### REQUIREMENT
Whenever a line contains the string "theory", copy it out of the entries.

### DATA IN THIS EXERCISE
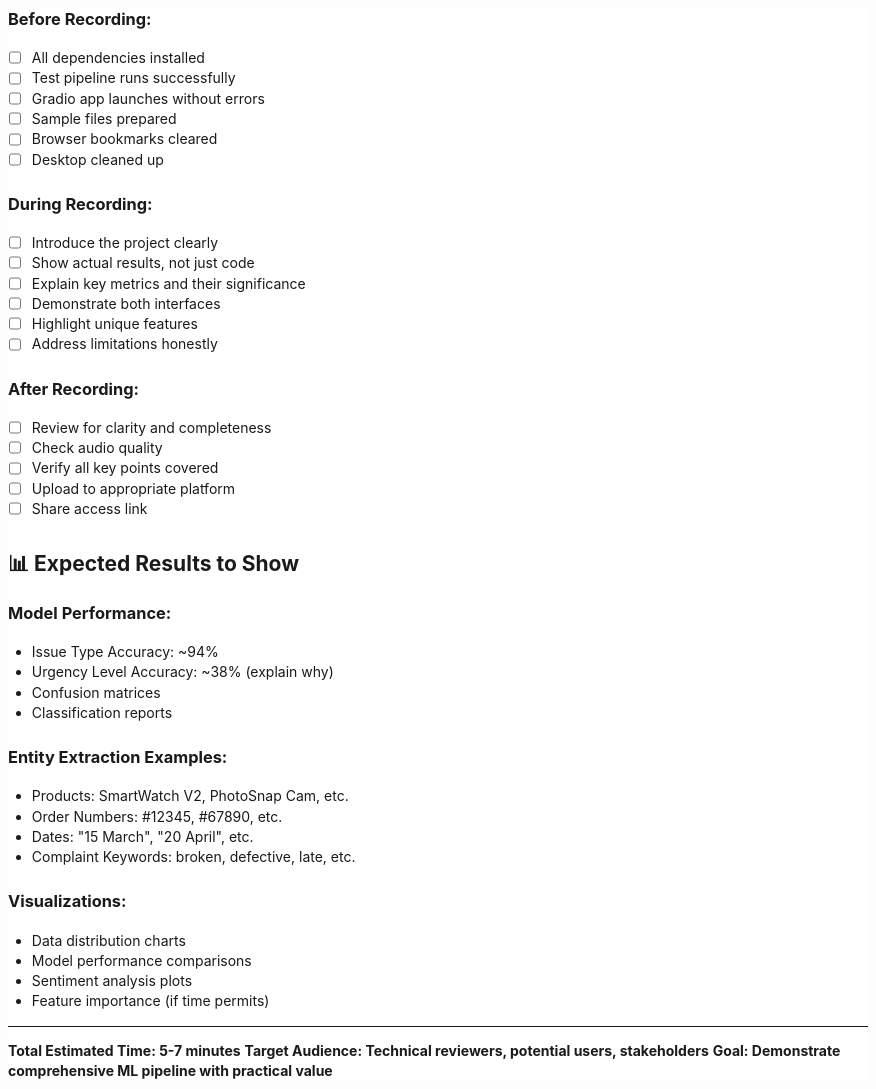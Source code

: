 ### Before Recording:
- [ ] All dependencies installed
- [ ] Test pipeline runs successfully
- [ ] Gradio app launches without errors
- [ ] Sample files prepared
- [ ] Browser bookmarks cleared
- [ ] Desktop cleaned up

### During Recording:
- [ ] Introduce the project clearly
- [ ] Show actual results, not just code
- [ ] Explain key metrics and their significance
- [ ] Demonstrate both interfaces
- [ ] Highlight unique features
- [ ] Address limitations honestly

### After Recording:
- [ ] Review for clarity and completeness
- [ ] Check audio quality
- [ ] Verify all key points covered
- [ ] Upload to appropriate platform
- [ ] Share access link

## 📊 Expected Results to Show

### Model Performance:
- Issue Type Accuracy: ~94%
- Urgency Level Accuracy: ~38% (explain why)
- Confusion matrices
- Classification reports

### Entity Extraction Examples:
- Products: SmartWatch V2, PhotoSnap Cam, etc.
- Order Numbers: #12345, #67890, etc.
- Dates: "15 March", "20 April", etc.
- Complaint Keywords: broken, defective, late, etc.

### Visualizations:
- Data distribution charts
- Model performance comparisons
- Sentiment analysis plots
- Feature importance (if time permits)

---

**Total Estimated Time: 5-7 minutes**
**Target Audience: Technical reviewers, potential users, stakeholders**
**Goal: Demonstrate comprehensive ML pipeline with practical value**
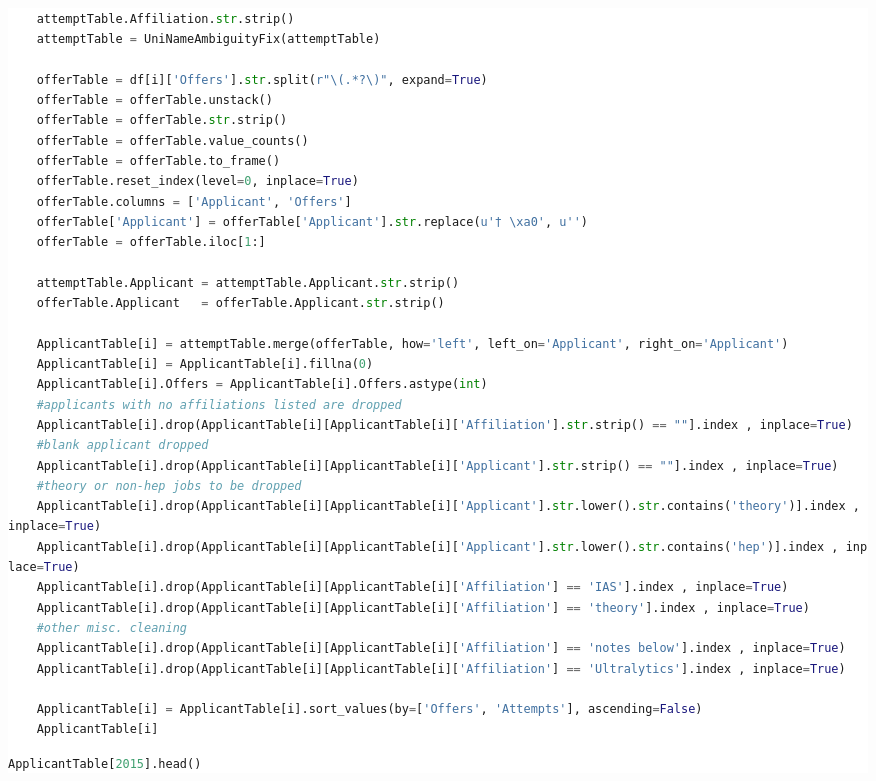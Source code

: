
 ```python
    attemptTable.Affiliation.str.strip()
    attemptTable = UniNameAmbiguityFix(attemptTable)

    offerTable = df[i]['Offers'].str.split(r"\(.*?\)", expand=True)
    offerTable = offerTable.unstack()
    offerTable = offerTable.str.strip()
    offerTable = offerTable.value_counts()
    offerTable = offerTable.to_frame()
    offerTable.reset_index(level=0, inplace=True)
    offerTable.columns = ['Applicant', 'Offers']
    offerTable['Applicant'] = offerTable['Applicant'].str.replace(u'† \xa0', u'')
    offerTable = offerTable.iloc[1:]

    attemptTable.Applicant = attemptTable.Applicant.str.strip()
    offerTable.Applicant   = offerTable.Applicant.str.strip()

    ApplicantTable[i] = attemptTable.merge(offerTable, how='left', left_on='Applicant', right_on='Applicant')
    ApplicantTable[i] = ApplicantTable[i].fillna(0)
    ApplicantTable[i].Offers = ApplicantTable[i].Offers.astype(int)
    #applicants with no affiliations listed are dropped
    ApplicantTable[i].drop(ApplicantTable[i][ApplicantTable[i]['Affiliation'].str.strip() == ""].index , inplace=True)
    #blank applicant dropped
    ApplicantTable[i].drop(ApplicantTable[i][ApplicantTable[i]['Applicant'].str.strip() == ""].index , inplace=True)
    #theory or non-hep jobs to be dropped
    ApplicantTable[i].drop(ApplicantTable[i][ApplicantTable[i]['Applicant'].str.lower().str.contains('theory')].index , inplace=True)
    ApplicantTable[i].drop(ApplicantTable[i][ApplicantTable[i]['Applicant'].str.lower().str.contains('hep')].index , inplace=True)
    ApplicantTable[i].drop(ApplicantTable[i][ApplicantTable[i]['Affiliation'] == 'IAS'].index , inplace=True)
    ApplicantTable[i].drop(ApplicantTable[i][ApplicantTable[i]['Affiliation'] == 'theory'].index , inplace=True)
    #other misc. cleaning
    ApplicantTable[i].drop(ApplicantTable[i][ApplicantTable[i]['Affiliation'] == 'notes below'].index , inplace=True)
    ApplicantTable[i].drop(ApplicantTable[i][ApplicantTable[i]['Affiliation'] == 'Ultralytics'].index , inplace=True)
    
    ApplicantTable[i] = ApplicantTable[i].sort_values(by=['Offers', 'Attempts'], ascending=False)
    ApplicantTable[i]
```


```python
ApplicantTable[2015].head()
```




<div>
<style scoped>
    .dataframe tbody tr th:only-of-type {
        vertical-align: middle;
    }
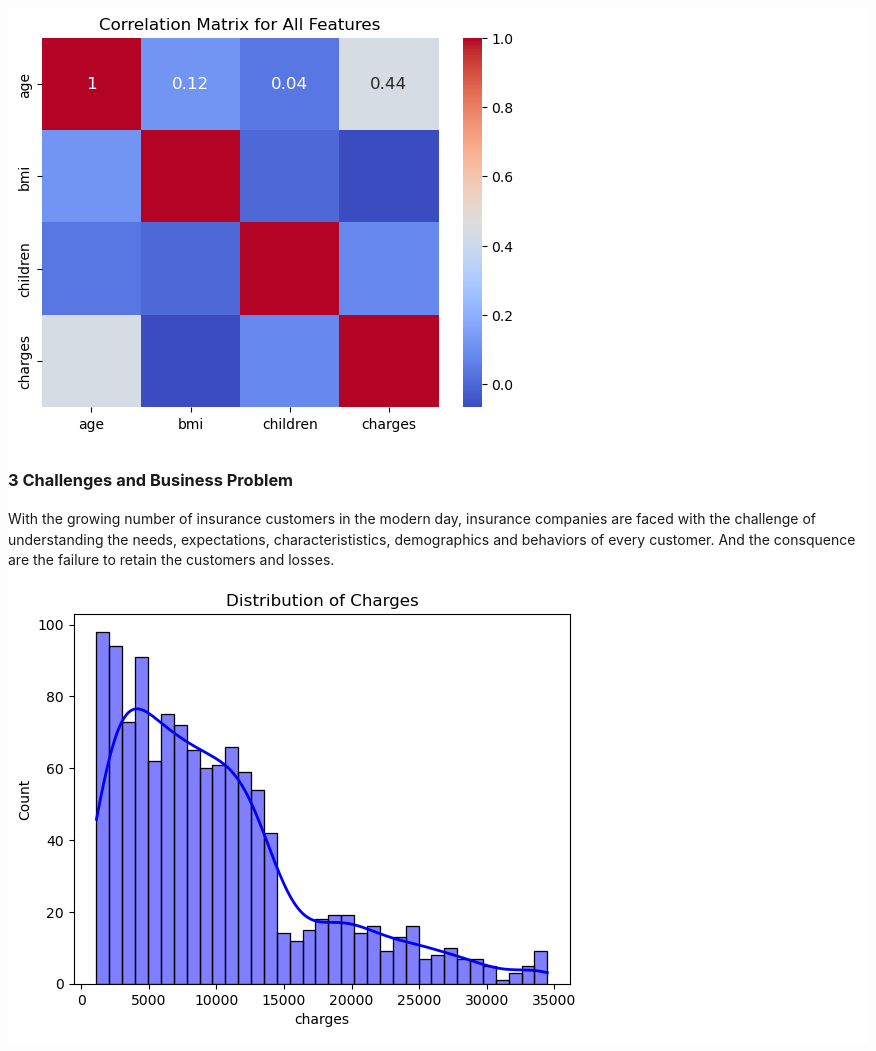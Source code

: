![Image_1](images\image_1.png)

### 3 Challenges and Business Problem
With the growing number of insurance customers in the modern day, insurance companies are faced with the challenge of understanding the needs, expectations, characterististics, demographics and behaviors of every customer. And the consquence are the failure to retain the customers and losses. 

![Image_2](images\image_2.png)
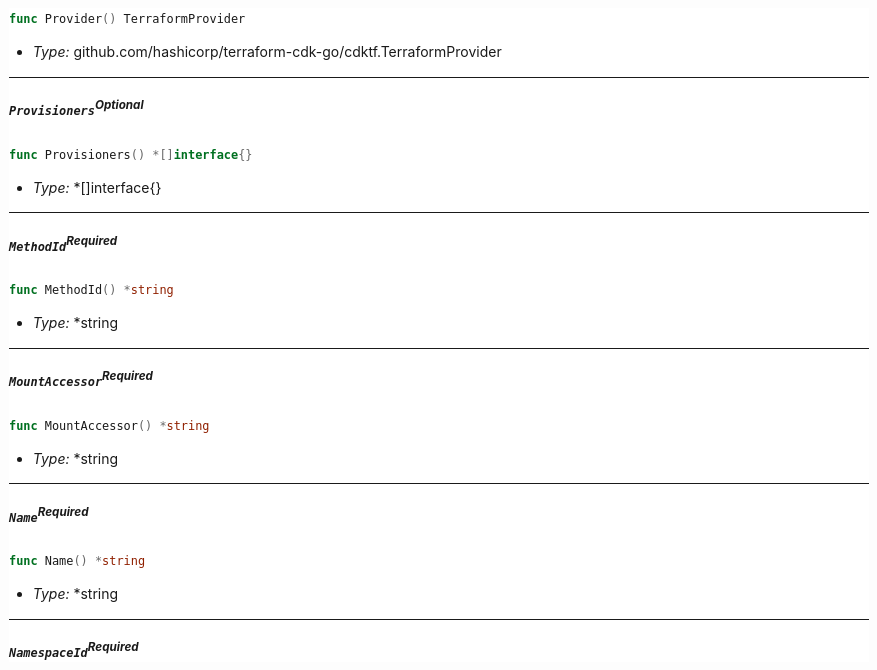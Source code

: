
 ```go
func Provider() TerraformProvider
```

- *Type:* github.com/hashicorp/terraform-cdk-go/cdktf.TerraformProvider

---

##### `Provisioners`<sup>Optional</sup> <a name="Provisioners" id="@cdktf/provider-vault.identityMfaOkta.IdentityMfaOkta.property.provisioners"></a>

```go
func Provisioners() *[]interface{}
```

- *Type:* *[]interface{}

---

##### `MethodId`<sup>Required</sup> <a name="MethodId" id="@cdktf/provider-vault.identityMfaOkta.IdentityMfaOkta.property.methodId"></a>

```go
func MethodId() *string
```

- *Type:* *string

---

##### `MountAccessor`<sup>Required</sup> <a name="MountAccessor" id="@cdktf/provider-vault.identityMfaOkta.IdentityMfaOkta.property.mountAccessor"></a>

```go
func MountAccessor() *string
```

- *Type:* *string

---

##### `Name`<sup>Required</sup> <a name="Name" id="@cdktf/provider-vault.identityMfaOkta.IdentityMfaOkta.property.name"></a>

```go
func Name() *string
```

- *Type:* *string

---

##### `NamespaceId`<sup>Required</sup> <a name="NamespaceId" id="@cdktf/provider-vault.identityMfaOkta.IdentityMfaOkta.property.namespaceId"></a>
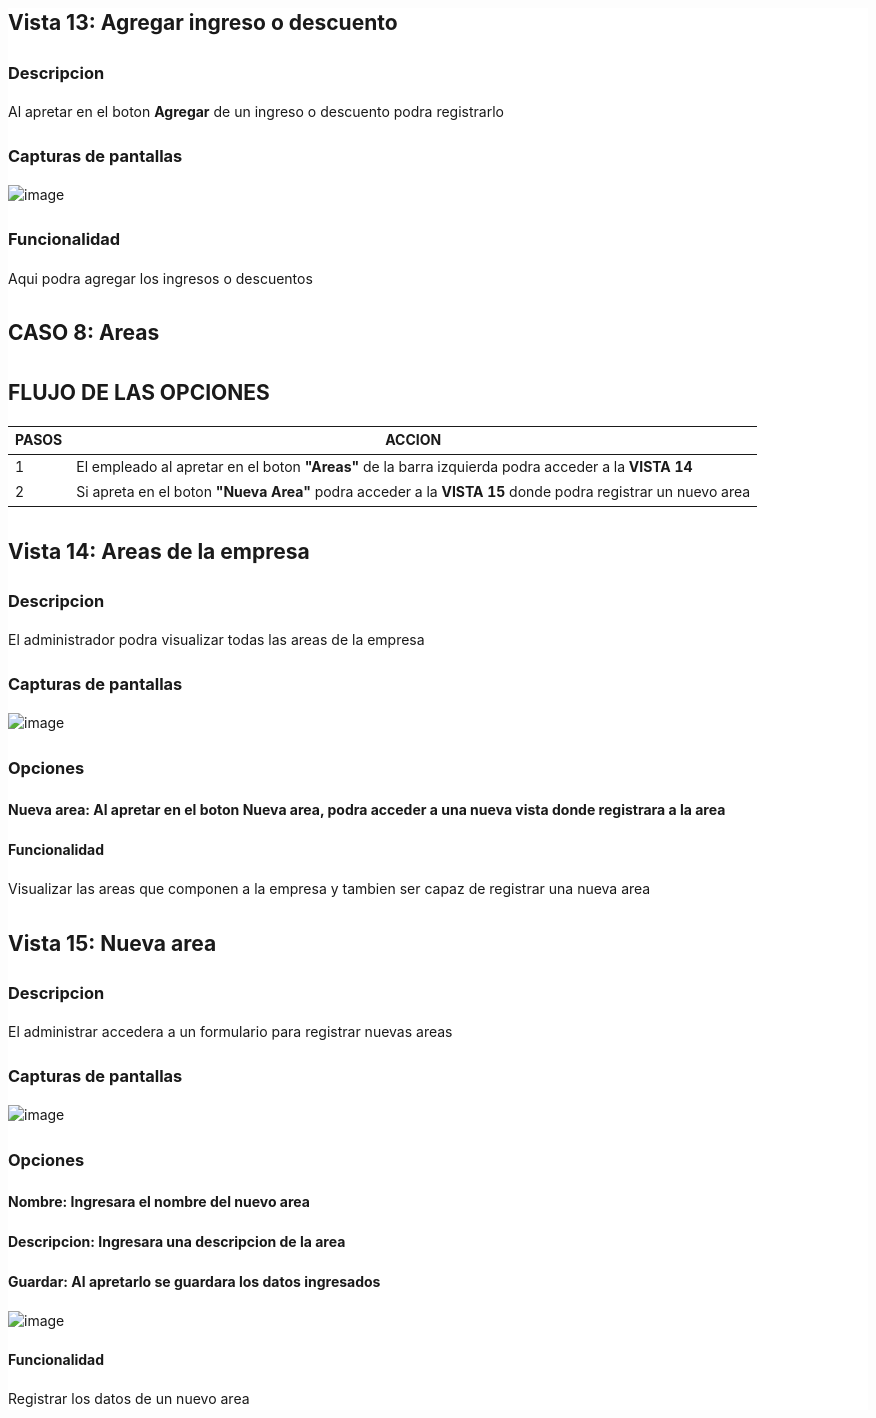 ## Vista 13: Agregar ingreso o descuento
### Descripcion 
Al apretar en el boton **Agregar** de un ingreso o descuento podra registrarlo
### Capturas de pantallas
![image](https://github.com/JordanLau21/DBD-Grupo2---23-2/assets/114813930/3b861847-fd44-42e0-bc59-8ecbad33ab10)
### Funcionalidad 
Aqui podra agregar los ingresos o descuentos



## CASO 8: Areas
## FLUJO DE LAS OPCIONES
| PASOS | ACCION  |
|----------|----------|
| 1 | El empleado al apretar en el boton **"Areas"** de la barra izquierda podra acceder a la **VISTA 14** |
| 2 | Si apreta en el boton **"Nueva Area"** podra acceder a la **VISTA 15** donde podra registrar un nuevo area |
## Vista 14: Areas de la empresa
### Descripcion 
El administrador podra visualizar todas las areas de la empresa
### Capturas de pantallas
![image](https://github.com/JordanLau21/DBD-Grupo2---23-2/assets/114813930/e89d4f1c-b93b-4775-91a4-7aeae19a744f)
### Opciones
#### Nueva area: Al apretar en el boton Nueva area, podra acceder a una nueva vista donde registrara a la area
#### Funcionalidad 
Visualizar las areas que componen a la empresa y tambien ser capaz de registrar una nueva area

## Vista 15: Nueva area
### Descripcion 
El administrar accedera a un formulario para registrar nuevas areas
### Capturas de pantallas
![image](https://github.com/JordanLau21/DBD-Grupo2---23-2/assets/114813930/903224a5-18ca-4cb5-a02d-b86ffd2cff05)
### Opciones
#### Nombre: Ingresara el nombre del nuevo area
#### Descripcion: Ingresara una descripcion de la area
#### Guardar: Al apretarlo se guardara los datos ingresados
![image](https://github.com/JordanLau21/DBD-Grupo2---23-2/assets/114813930/2812daaa-785e-4034-a4f6-eb30f4908ff3)
#### Funcionalidad 
Registrar los datos de un nuevo area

### PROBLEM SOLUTION
    #theory or non-hep jobs to be dropped
    ApplicantTable[i].drop(ApplicantTable[i][ApplicantTable[i]['Applicant'].str.lower().str.contains('theory')].index , inplace=True)
    ApplicantTable[i].drop(ApplicantTable[i][ApplicantTable[i]['Affiliation'] == 'theory'].index , inplace=True)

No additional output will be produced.